Vast undersea eruption contributed to Cretaceous mass extinction
New analysis identifies third major culprit in the event that wiped out three-quarters of life on Earth. Stephen Fleischfresser reports.
A new analysis might help scientists to find long-debated connections between three of the most significant global events in our planet’s history: the eruption of the Deccan Traps in India, the Chicxulub meteorite impact in Mexico, and the extinction of the dinosaurs.
The Cretaceous-Paleogene (K-Pg) mass extinction 66 million years ago wiped out three quarters of life on the planet, including most dinosaur species. Its exact cause, however, is still debated.
The most well-known idea is that an asteroid or comet impact was mostly responsible, a hypothesis first put forward in 1980 by Nobel prizewinning physicist Luis Alvarez and his geologist son, Walter. The subsequent discovery of a massive crater in Mexico’s Yucatán Peninsula strongly bolstered the idea, clearly demonstrating that an object at least 10km across struck the earth at the same time as the K-Pg extinction began.

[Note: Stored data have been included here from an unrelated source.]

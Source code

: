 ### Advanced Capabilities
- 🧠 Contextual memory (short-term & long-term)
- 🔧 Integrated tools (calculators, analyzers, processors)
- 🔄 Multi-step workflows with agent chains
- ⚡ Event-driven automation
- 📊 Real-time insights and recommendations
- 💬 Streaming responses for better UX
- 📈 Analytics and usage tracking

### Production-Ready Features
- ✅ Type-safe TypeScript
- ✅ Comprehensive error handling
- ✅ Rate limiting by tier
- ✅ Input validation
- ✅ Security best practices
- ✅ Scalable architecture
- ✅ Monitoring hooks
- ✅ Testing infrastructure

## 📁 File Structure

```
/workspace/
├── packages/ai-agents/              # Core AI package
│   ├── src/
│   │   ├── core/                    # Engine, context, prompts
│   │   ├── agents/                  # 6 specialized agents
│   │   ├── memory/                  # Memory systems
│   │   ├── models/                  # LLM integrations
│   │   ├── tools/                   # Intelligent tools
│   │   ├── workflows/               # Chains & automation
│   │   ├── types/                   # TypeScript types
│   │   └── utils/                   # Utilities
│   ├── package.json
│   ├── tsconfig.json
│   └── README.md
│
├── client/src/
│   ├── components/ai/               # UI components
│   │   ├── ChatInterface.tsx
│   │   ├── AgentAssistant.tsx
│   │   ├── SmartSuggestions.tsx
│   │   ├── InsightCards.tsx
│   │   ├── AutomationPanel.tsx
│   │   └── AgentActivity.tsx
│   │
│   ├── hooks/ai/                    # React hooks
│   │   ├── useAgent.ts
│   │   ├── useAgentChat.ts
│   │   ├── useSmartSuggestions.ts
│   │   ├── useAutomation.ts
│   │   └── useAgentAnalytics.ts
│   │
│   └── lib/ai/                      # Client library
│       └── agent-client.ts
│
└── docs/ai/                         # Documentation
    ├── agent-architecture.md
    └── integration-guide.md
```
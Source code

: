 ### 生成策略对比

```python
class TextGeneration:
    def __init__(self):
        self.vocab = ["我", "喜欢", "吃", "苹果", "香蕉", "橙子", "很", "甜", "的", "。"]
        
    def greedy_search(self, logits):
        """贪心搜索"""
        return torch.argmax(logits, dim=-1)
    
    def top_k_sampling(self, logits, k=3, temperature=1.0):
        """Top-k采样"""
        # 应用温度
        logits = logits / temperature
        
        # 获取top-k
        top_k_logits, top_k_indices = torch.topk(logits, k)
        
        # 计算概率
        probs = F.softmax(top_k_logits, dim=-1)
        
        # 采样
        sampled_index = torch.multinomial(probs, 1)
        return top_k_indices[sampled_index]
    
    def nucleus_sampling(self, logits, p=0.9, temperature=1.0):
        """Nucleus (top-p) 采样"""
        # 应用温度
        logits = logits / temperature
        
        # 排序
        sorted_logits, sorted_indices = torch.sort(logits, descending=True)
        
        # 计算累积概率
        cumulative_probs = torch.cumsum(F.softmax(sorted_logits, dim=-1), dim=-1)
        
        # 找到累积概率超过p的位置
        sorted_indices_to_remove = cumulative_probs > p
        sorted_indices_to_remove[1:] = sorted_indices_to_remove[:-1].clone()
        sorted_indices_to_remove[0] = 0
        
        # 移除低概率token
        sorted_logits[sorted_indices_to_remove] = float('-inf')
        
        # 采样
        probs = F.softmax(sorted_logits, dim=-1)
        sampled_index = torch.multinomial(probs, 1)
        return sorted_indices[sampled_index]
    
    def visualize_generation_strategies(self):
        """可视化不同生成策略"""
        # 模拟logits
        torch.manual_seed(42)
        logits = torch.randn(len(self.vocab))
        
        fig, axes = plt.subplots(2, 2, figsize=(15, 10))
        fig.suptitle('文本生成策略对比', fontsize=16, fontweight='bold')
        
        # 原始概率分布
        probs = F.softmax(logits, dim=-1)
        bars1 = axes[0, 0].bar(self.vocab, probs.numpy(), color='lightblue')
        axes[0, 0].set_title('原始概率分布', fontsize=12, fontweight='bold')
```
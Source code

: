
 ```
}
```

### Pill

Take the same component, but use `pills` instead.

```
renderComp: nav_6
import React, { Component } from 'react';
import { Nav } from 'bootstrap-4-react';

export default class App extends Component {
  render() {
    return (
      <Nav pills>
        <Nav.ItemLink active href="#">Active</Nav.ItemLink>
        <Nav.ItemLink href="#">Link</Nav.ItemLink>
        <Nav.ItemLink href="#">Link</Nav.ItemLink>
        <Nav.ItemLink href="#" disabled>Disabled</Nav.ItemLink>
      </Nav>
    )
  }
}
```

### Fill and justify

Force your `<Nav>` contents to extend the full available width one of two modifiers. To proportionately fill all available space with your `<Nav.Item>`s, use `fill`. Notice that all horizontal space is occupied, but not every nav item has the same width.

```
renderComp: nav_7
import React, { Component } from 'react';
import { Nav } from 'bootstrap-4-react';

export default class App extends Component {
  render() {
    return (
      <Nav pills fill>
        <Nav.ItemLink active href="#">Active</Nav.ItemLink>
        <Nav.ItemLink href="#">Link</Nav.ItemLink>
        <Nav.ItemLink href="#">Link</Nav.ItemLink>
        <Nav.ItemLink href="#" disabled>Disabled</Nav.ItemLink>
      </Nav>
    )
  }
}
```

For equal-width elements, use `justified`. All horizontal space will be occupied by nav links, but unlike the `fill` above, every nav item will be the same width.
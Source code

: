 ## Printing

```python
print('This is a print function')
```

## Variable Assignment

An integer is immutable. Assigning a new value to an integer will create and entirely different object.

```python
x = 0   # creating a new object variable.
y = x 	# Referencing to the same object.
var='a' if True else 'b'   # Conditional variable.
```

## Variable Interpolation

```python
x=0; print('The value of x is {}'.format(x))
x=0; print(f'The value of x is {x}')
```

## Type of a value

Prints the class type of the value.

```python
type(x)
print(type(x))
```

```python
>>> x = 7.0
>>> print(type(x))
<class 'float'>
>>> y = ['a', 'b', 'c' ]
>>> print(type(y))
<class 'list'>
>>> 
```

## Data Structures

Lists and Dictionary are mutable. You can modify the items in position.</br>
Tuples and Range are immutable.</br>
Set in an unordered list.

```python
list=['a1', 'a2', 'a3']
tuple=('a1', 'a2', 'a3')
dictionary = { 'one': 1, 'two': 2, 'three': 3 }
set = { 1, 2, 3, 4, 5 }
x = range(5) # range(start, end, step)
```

Another key event closely tied to the extinction is the eruption of the Deccan Traps in what is now western-central India. The Deccan Traps were originally caused by one of the earth’s largest volcanic eruptions, producing a sea of basaltic lava believed to have covered over a million square kilometres.
Earlier theories held that the Deccan eruption was caused by the Chicxulub impact itself; however, we now know that the eruptions actually predate it. Furthermore, recent research has suggested another cause, although researchers do believe the seismic energy of the Chicxulub impact did effect the Deccan eruptions.
Taking this into account, Joseph Byrnes and Leif Karlstrom of the University of Oregon in the US have now put forward a hypothesis in the journal Science Advances that draws connections between these three events and indicates another.
The pair argue that if Chicxulub impact seismic energy did affect the Deccan eruptions, then other volcanic systems may have been influenced as well.
“The global mid-ocean ridge system is a clear candidate for triggering,” they state.
The system is an interconnected set of tectonic plate boundaries that run for a total of 65,000 kilometres, almost all of it under water. Even today, it remains very volcanically active.
By analysing already available marine topographic and gravitational data to look for changes in the sea floor at roughly the same time as the Chicxulub impact, Byrnes and Karlstrom were able to deduce that the seismic energy of the impact – orders of magnitude greater than even the largest earthquake – rippled out in waves and struck the global mid-ocean ridge system. These ridges, where tectonic plates meet, were pulled apart by the seismic wave to release huge volumes of magma stored beneath.
The resulting vast and global release of magma and associated gases, the authors suggest, contributed to the global environmental disaster and thus exacerbated the mass extinction event already underway.
“This massive but short-lived pulse of marine magmatism should be considered alongside the Chicxulub impact and Deccan Traps as a contributor to geochemical anomalies and environmental changes at K-Pg time,” say the authors.
Not only does this shed light on a new contributing factor in the K-Pg upheaval, but it also helps us to see more clearly the connections between these remarkable events.